▶ [Assignment]:
Reproduce the records below exactly, but only between the lines holding "List of critical" and "- Meta description: ✓", inclusive.

Records excerpted from a collection:
* * * * * * * * *

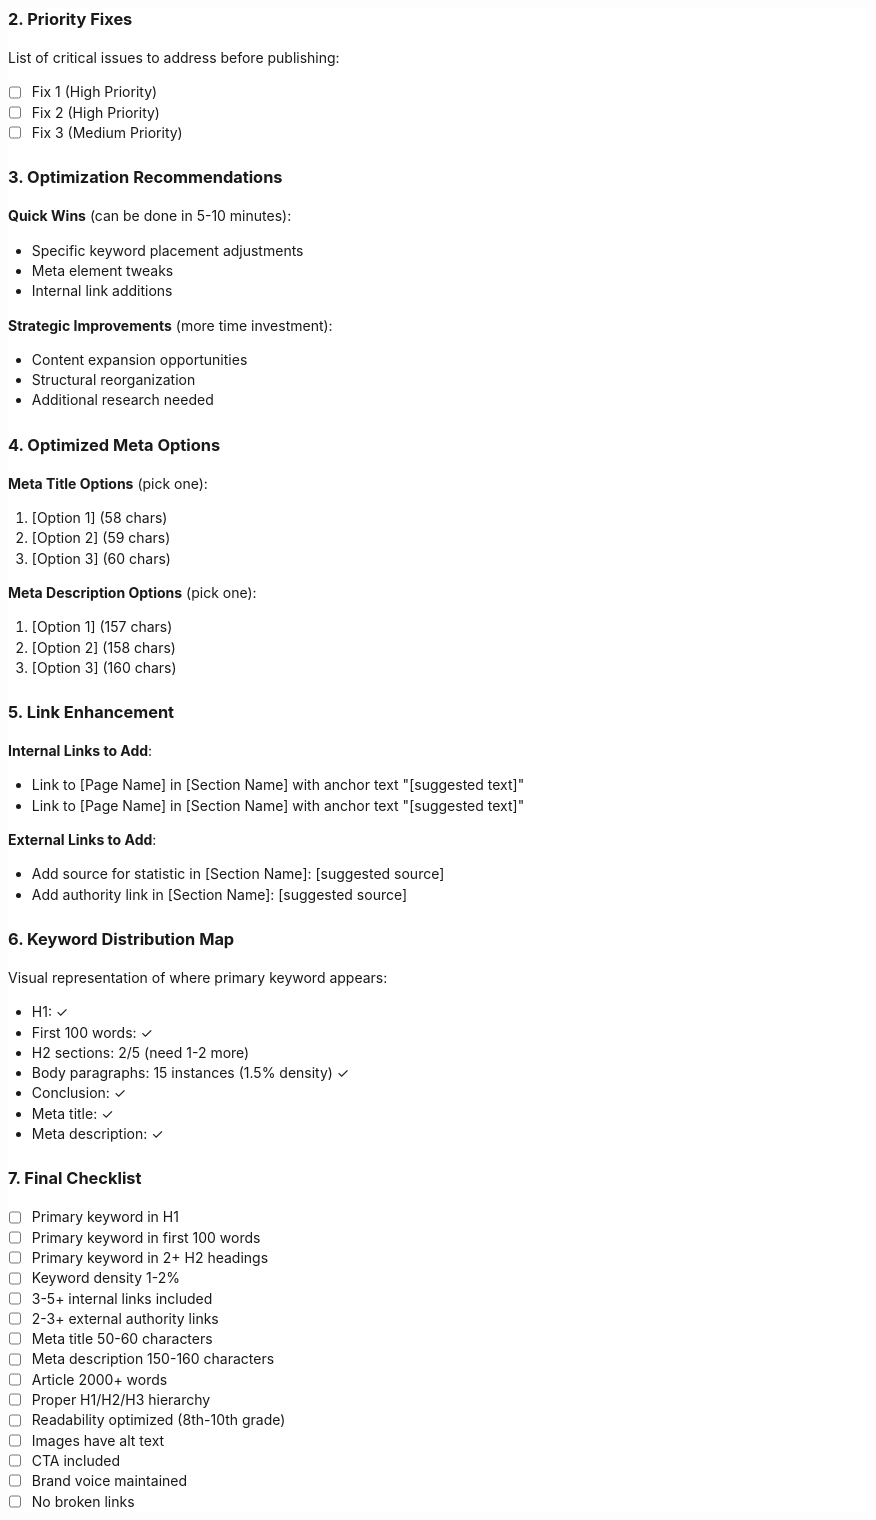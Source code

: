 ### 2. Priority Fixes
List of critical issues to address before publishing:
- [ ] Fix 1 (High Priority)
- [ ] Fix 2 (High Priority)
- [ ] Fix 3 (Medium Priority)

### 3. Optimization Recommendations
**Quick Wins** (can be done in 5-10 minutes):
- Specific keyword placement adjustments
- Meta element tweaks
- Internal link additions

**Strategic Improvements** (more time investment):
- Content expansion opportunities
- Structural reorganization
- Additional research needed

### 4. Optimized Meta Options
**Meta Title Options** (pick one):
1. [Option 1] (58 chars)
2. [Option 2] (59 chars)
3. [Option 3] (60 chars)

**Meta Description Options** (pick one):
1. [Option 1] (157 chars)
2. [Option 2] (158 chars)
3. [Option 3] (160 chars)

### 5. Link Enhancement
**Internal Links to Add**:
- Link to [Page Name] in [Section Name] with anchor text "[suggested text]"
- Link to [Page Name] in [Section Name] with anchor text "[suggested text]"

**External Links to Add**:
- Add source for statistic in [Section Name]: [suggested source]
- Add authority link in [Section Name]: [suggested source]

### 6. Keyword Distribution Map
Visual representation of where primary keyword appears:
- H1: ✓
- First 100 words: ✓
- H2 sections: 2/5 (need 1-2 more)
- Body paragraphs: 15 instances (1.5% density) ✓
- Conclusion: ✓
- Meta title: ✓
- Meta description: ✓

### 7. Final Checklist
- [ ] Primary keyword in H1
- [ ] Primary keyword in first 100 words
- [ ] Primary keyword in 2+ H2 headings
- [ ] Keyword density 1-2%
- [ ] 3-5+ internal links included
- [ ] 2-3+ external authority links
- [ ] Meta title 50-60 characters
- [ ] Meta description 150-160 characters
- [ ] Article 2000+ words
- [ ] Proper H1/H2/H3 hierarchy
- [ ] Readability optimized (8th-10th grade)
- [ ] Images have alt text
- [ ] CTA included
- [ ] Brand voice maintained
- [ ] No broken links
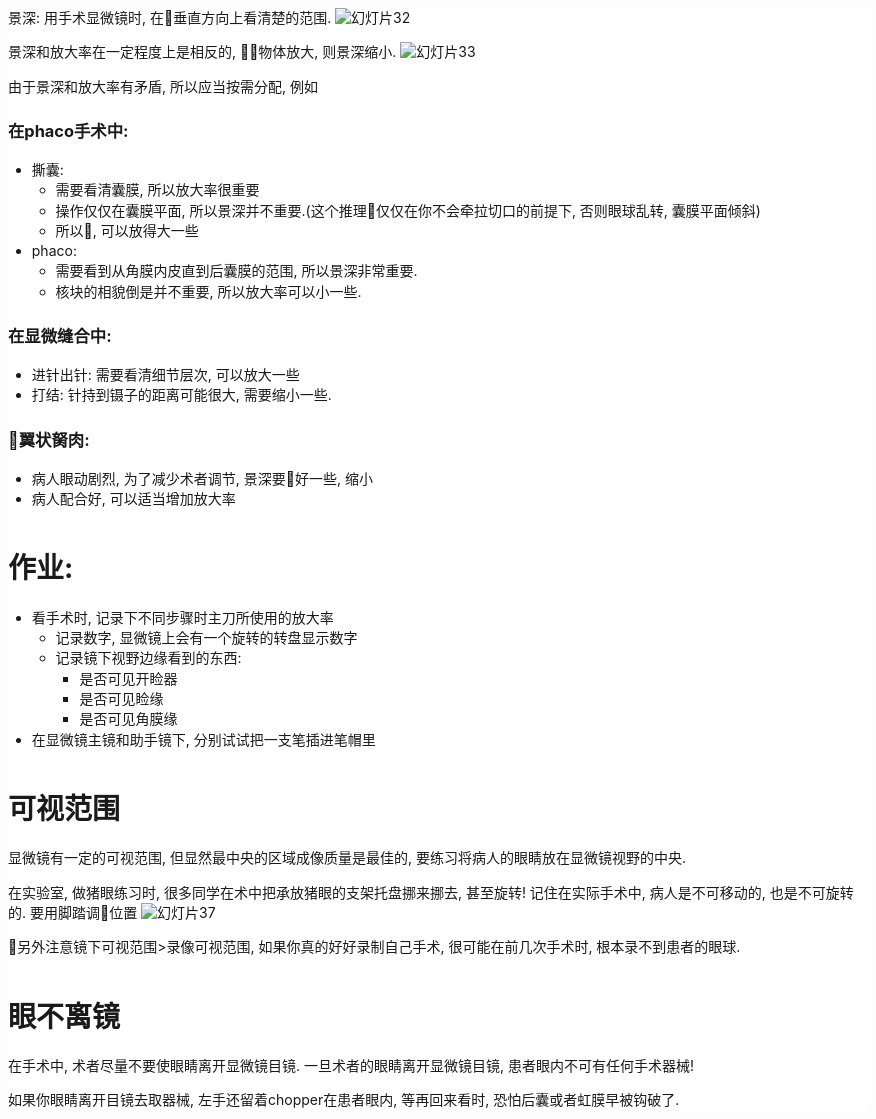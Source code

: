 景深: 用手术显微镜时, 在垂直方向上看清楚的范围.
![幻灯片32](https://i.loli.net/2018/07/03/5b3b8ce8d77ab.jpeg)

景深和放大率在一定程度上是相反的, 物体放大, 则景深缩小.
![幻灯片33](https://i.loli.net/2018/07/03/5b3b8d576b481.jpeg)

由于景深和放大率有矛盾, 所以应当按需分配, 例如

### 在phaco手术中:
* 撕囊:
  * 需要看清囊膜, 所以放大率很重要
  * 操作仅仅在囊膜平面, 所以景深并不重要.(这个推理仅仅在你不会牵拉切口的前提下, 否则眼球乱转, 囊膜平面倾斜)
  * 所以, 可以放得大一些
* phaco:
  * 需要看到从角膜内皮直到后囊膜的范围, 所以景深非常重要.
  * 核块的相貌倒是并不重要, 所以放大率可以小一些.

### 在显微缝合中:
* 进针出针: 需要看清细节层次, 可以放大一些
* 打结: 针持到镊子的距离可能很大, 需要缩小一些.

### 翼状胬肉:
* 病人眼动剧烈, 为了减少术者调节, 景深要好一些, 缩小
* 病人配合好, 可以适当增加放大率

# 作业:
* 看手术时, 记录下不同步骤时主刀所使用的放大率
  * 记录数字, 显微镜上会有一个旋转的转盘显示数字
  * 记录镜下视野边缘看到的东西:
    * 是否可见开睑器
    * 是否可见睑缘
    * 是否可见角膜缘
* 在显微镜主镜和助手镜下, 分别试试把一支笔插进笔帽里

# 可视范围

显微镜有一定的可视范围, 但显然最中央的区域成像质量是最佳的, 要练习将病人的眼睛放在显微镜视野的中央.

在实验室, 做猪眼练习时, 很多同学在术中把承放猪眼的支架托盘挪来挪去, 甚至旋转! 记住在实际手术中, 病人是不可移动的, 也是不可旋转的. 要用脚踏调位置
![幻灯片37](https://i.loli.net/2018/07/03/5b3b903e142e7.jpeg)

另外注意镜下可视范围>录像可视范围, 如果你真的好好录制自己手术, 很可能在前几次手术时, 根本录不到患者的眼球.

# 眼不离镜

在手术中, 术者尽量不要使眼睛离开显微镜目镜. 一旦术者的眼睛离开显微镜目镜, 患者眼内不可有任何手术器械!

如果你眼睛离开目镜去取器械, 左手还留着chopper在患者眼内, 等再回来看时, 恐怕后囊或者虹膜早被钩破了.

* * * * * * * * *

▶ [Final answer]:
List of critical issues to address before publishing:
- [ ] Fix 1 (High Priority)
- [ ] Fix 2 (High Priority)
- [ ] Fix 3 (Medium Priority)

### 3. Optimization Recommendations
**Quick Wins** (can be done in 5-10 minutes):
- Specific keyword placement adjustments
- Meta element tweaks
- Internal link additions

**Strategic Improvements** (more time investment):
- Content expansion opportunities
- Structural reorganization
- Additional research needed

### 4. Optimized Meta Options
**Meta Title Options** (pick one):
1. [Option 1] (58 chars)
2. [Option 2] (59 chars)
3. [Option 3] (60 chars)

**Meta Description Options** (pick one):
1. [Option 1] (157 chars)
2. [Option 2] (158 chars)
3. [Option 3] (160 chars)

### 5. Link Enhancement
**Internal Links to Add**:
- Link to [Page Name] in [Section Name] with anchor text "[suggested text]"
- Link to [Page Name] in [Section Name] with anchor text "[suggested text]"

**External Links to Add**:
- Add source for statistic in [Section Name]: [suggested source]
- Add authority link in [Section Name]: [suggested source]

### 6. Keyword Distribution Map
Visual representation of where primary keyword appears:
- H1: ✓
- First 100 words: ✓
- H2 sections: 2/5 (need 1-2 more)
- Body paragraphs: 15 instances (1.5% density) ✓
- Conclusion: ✓
- Meta title: ✓
- Meta description: ✓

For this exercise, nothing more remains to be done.